■ ACTIVITY: Where a picture appears, skip it; print everything else in the records exactly as it stands.
-*-
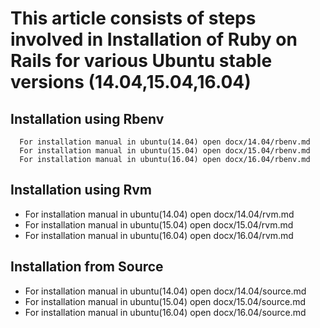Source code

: This article consists of steps involved in **Installation of Ruby on Rails for various Ubuntu stable versions (14.04,15.04,16.04)**
==================================
Installation using Rbenv
------------------------
```
  For installation manual in ubuntu(14.04) open docx/14.04/rbenv.md
  For installation manual in ubuntu(15.04) open docx/15.04/rbenv.md
  For installation manual in ubuntu(16.04) open docx/16.04/rbenv.md
```

Installation using Rvm
----------------------
*  For installation manual in ubuntu(14.04) open docx/14.04/rvm.md
*  For installation manual in ubuntu(15.04) open docx/15.04/rvm.md
*  For installation manual in ubuntu(16.04) open docx/16.04/rvm.md

Installation from Source
-----------------------------------------------
*  For installation manual in ubuntu(14.04) open docx/14.04/source.md
*  For installation manual in ubuntu(15.04) open docx/15.04/source.md
*  For installation manual in ubuntu(16.04) open docx/16.04/source.md

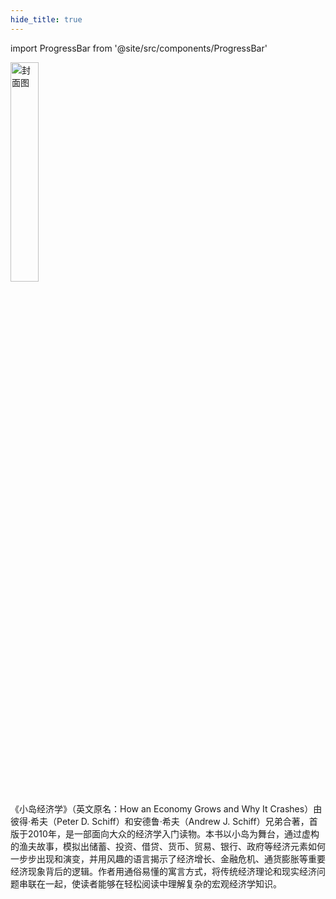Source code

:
 ```yaml
---
hide_title: true
---
```


import ProgressBar from '@site/src/components/ProgressBar'

<ProgressBar percent={100} label="完成进度" />

<img src="https://static.kjuu.cc/tana/小岛经济学.png" alt="封面图" width="30%" />

《小岛经济学》（英文原名：How an Economy Grows and Why It Crashes）由彼得·希夫（Peter D. Schiff）和安德鲁·希夫（Andrew J. Schiff）兄弟合著，首版于2010年，是一部面向大众的经济学入门读物。本书以小岛为舞台，通过虚构的渔夫故事，模拟出储蓄、投资、借贷、货币、贸易、银行、政府等经济元素如何一步步出现和演变，并用风趣的语言揭示了经济增长、金融危机、通货膨胀等重要经济现象背后的逻辑。作者用通俗易懂的寓言方式，将传统经济理论和现实经济问题串联在一起，使读者能够在轻松阅读中理解复杂的宏观经济学知识。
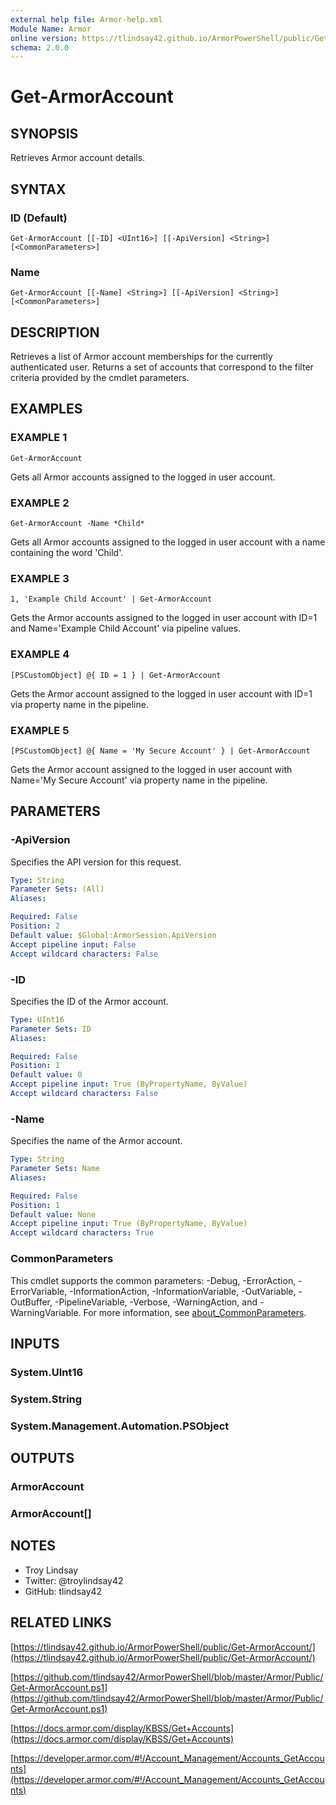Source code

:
 ```yaml
---
external help file: Armor-help.xml
Module Name: Armor
online version: https://tlindsay42.github.io/ArmorPowerShell/public/Get-ArmorAccount/
schema: 2.0.0
---
```


# Get-ArmorAccount

## SYNOPSIS
Retrieves Armor account details.

## SYNTAX

### ID (Default)
```
Get-ArmorAccount [[-ID] <UInt16>] [[-ApiVersion] <String>] [<CommonParameters>]
```

### Name
```
Get-ArmorAccount [[-Name] <String>] [[-ApiVersion] <String>] [<CommonParameters>]
```

## DESCRIPTION
Retrieves a list of Armor account memberships for the currently authenticated
user. 
Returns a set of accounts that correspond to the filter criteria
provided by the cmdlet parameters.

## EXAMPLES

### EXAMPLE 1
```
Get-ArmorAccount
```

Gets all Armor accounts assigned to the logged in user account.

### EXAMPLE 2
```
Get-ArmorAccount -Name *Child*
```

Gets all Armor accounts assigned to the logged in user account with a name
containing the word 'Child'.

### EXAMPLE 3
```
1, 'Example Child Account' | Get-ArmorAccount
```

Gets the Armor accounts assigned to the logged in user account with ID=1 and
Name='Example Child Account' via pipeline values.

### EXAMPLE 4
```
[PSCustomObject] @{ ID = 1 } | Get-ArmorAccount
```

Gets the Armor account assigned to the logged in user account with ID=1 via
property name in the pipeline.

### EXAMPLE 5
```
[PSCustomObject] @{ Name = 'My Secure Account' } | Get-ArmorAccount
```

Gets the Armor account assigned to the logged in user account with
Name='My Secure Account' via property name in the pipeline.

## PARAMETERS

### -ApiVersion
Specifies the API version for this request.

```yaml
Type: String
Parameter Sets: (All)
Aliases:

Required: False
Position: 2
Default value: $Global:ArmorSession.ApiVersion
Accept pipeline input: False
Accept wildcard characters: False
```

### -ID
Specifies the ID of the Armor account.

```yaml
Type: UInt16
Parameter Sets: ID
Aliases:

Required: False
Position: 1
Default value: 0
Accept pipeline input: True (ByPropertyName, ByValue)
Accept wildcard characters: False
```

### -Name
Specifies the name of the Armor account.

```yaml
Type: String
Parameter Sets: Name
Aliases:

Required: False
Position: 1
Default value: None
Accept pipeline input: True (ByPropertyName, ByValue)
Accept wildcard characters: True
```

### CommonParameters
This cmdlet supports the common parameters: -Debug, -ErrorAction, -ErrorVariable, -InformationAction, -InformationVariable, -OutVariable, -OutBuffer, -PipelineVariable, -Verbose, -WarningAction, and -WarningVariable. For more information, see [about_CommonParameters](http://go.microsoft.com/fwlink/?LinkID=113216).

## INPUTS

### System.UInt16
### System.String
### System.Management.Automation.PSObject
## OUTPUTS

### ArmorAccount
### ArmorAccount[]
## NOTES
- Troy Lindsay
- Twitter: @troylindsay42
- GitHub: tlindsay42

## RELATED LINKS

[https://tlindsay42.github.io/ArmorPowerShell/public/Get-ArmorAccount/](https://tlindsay42.github.io/ArmorPowerShell/public/Get-ArmorAccount/)

[https://github.com/tlindsay42/ArmorPowerShell/blob/master/Armor/Public/Get-ArmorAccount.ps1](https://github.com/tlindsay42/ArmorPowerShell/blob/master/Armor/Public/Get-ArmorAccount.ps1)

[https://docs.armor.com/display/KBSS/Get+Accounts](https://docs.armor.com/display/KBSS/Get+Accounts)

[https://developer.armor.com/#!/Account_Management/Accounts_GetAccounts](https://developer.armor.com/#!/Account_Management/Accounts_GetAccounts)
-*-
■ EXERCISE ANSWER:
Source code

: This article consists of steps involved in **Installation of Ruby on Rails for various Ubuntu stable versions (14.04,15.04,16.04)**
==================================
Installation using Rbenv
------------------------
```
  For installation manual in ubuntu(14.04) open docx/14.04/rbenv.md
  For installation manual in ubuntu(15.04) open docx/15.04/rbenv.md
  For installation manual in ubuntu(16.04) open docx/16.04/rbenv.md
```

Installation using Rvm
----------------------
*  For installation manual in ubuntu(14.04) open docx/14.04/rvm.md
*  For installation manual in ubuntu(15.04) open docx/15.04/rvm.md
*  For installation manual in ubuntu(16.04) open docx/16.04/rvm.md

Installation from Source
-----------------------------------------------
*  For installation manual in ubuntu(14.04) open docx/14.04/source.md
*  For installation manual in ubuntu(15.04) open docx/15.04/source.md
*  For installation manual in ubuntu(16.04) open docx/16.04/source.md

Source code

:
 ```yaml
---
hide_title: true
---
```


import ProgressBar from '@site/src/components/ProgressBar'

<ProgressBar percent={100} label="完成进度" />

<img src="https://static.kjuu.cc/tana/小岛经济学.png" alt="封面图" width="30%" />

《小岛经济学》（英文原名：How an Economy Grows and Why It Crashes）由彼得·希夫（Peter D. Schiff）和安德鲁·希夫（Andrew J. Schiff）兄弟合著，首版于2010年，是一部面向大众的经济学入门读物。本书以小岛为舞台，通过虚构的渔夫故事，模拟出储蓄、投资、借贷、货币、贸易、银行、政府等经济元素如何一步步出现和演变，并用风趣的语言揭示了经济增长、金融危机、通货膨胀等重要经济现象背后的逻辑。作者用通俗易懂的寓言方式，将传统经济理论和现实经济问题串联在一起，使读者能够在轻松阅读中理解复杂的宏观经济学知识。
Source code

:
 ```yaml
---
external help file: Armor-help.xml
Module Name: Armor
online version: https://tlindsay42.github.io/ArmorPowerShell/public/Get-ArmorAccount/
schema: 2.0.0
---
```


# Get-ArmorAccount

## SYNOPSIS
Retrieves Armor account details.

## SYNTAX

### ID (Default)
```
Get-ArmorAccount [[-ID] <UInt16>] [[-ApiVersion] <String>] [<CommonParameters>]
```

### Name
```
Get-ArmorAccount [[-Name] <String>] [[-ApiVersion] <String>] [<CommonParameters>]
```

## DESCRIPTION
Retrieves a list of Armor account memberships for the currently authenticated
user. 
Returns a set of accounts that correspond to the filter criteria
provided by the cmdlet parameters.

## EXAMPLES

### EXAMPLE 1
```
Get-ArmorAccount
```

Gets all Armor accounts assigned to the logged in user account.

### EXAMPLE 2
```
Get-ArmorAccount -Name *Child*
```

Gets all Armor accounts assigned to the logged in user account with a name
containing the word 'Child'.

### EXAMPLE 3
```
1, 'Example Child Account' | Get-ArmorAccount
```

Gets the Armor accounts assigned to the logged in user account with ID=1 and
Name='Example Child Account' via pipeline values.

### EXAMPLE 4
```
[PSCustomObject] @{ ID = 1 } | Get-ArmorAccount
```

Gets the Armor account assigned to the logged in user account with ID=1 via
property name in the pipeline.

### EXAMPLE 5
```
[PSCustomObject] @{ Name = 'My Secure Account' } | Get-ArmorAccount
```

Gets the Armor account assigned to the logged in user account with
Name='My Secure Account' via property name in the pipeline.

## PARAMETERS

### -ApiVersion
Specifies the API version for this request.

```yaml
Type: String
Parameter Sets: (All)
Aliases:

Required: False
Position: 2
Default value: $Global:ArmorSession.ApiVersion
Accept pipeline input: False
Accept wildcard characters: False
```

### -ID
Specifies the ID of the Armor account.

```yaml
Type: UInt16
Parameter Sets: ID
Aliases:

Required: False
Position: 1
Default value: 0
Accept pipeline input: True (ByPropertyName, ByValue)
Accept wildcard characters: False
```

### -Name
Specifies the name of the Armor account.

```yaml
Type: String
Parameter Sets: Name
Aliases:

Required: False
Position: 1
Default value: None
Accept pipeline input: True (ByPropertyName, ByValue)
Accept wildcard characters: True
```

### CommonParameters
This cmdlet supports the common parameters: -Debug, -ErrorAction, -ErrorVariable, -InformationAction, -InformationVariable, -OutVariable, -OutBuffer, -PipelineVariable, -Verbose, -WarningAction, and -WarningVariable. For more information, see [about_CommonParameters](http://go.microsoft.com/fwlink/?LinkID=113216).

## INPUTS

### System.UInt16
### System.String
### System.Management.Automation.PSObject
## OUTPUTS

### ArmorAccount
### ArmorAccount[]
## NOTES
- Troy Lindsay
- Twitter: @troylindsay42
- GitHub: tlindsay42

## RELATED LINKS

[https://tlindsay42.github.io/ArmorPowerShell/public/Get-ArmorAccount/](https://tlindsay42.github.io/ArmorPowerShell/public/Get-ArmorAccount/)

[https://github.com/tlindsay42/ArmorPowerShell/blob/master/Armor/Public/Get-ArmorAccount.ps1](https://github.com/tlindsay42/ArmorPowerShell/blob/master/Armor/Public/Get-ArmorAccount.ps1)

[https://docs.armor.com/display/KBSS/Get+Accounts](https://docs.armor.com/display/KBSS/Get+Accounts)

[https://developer.armor.com/#!/Account_Management/Accounts_GetAccounts](https://developer.armor.com/#!/Account_Management/Accounts_GetAccounts)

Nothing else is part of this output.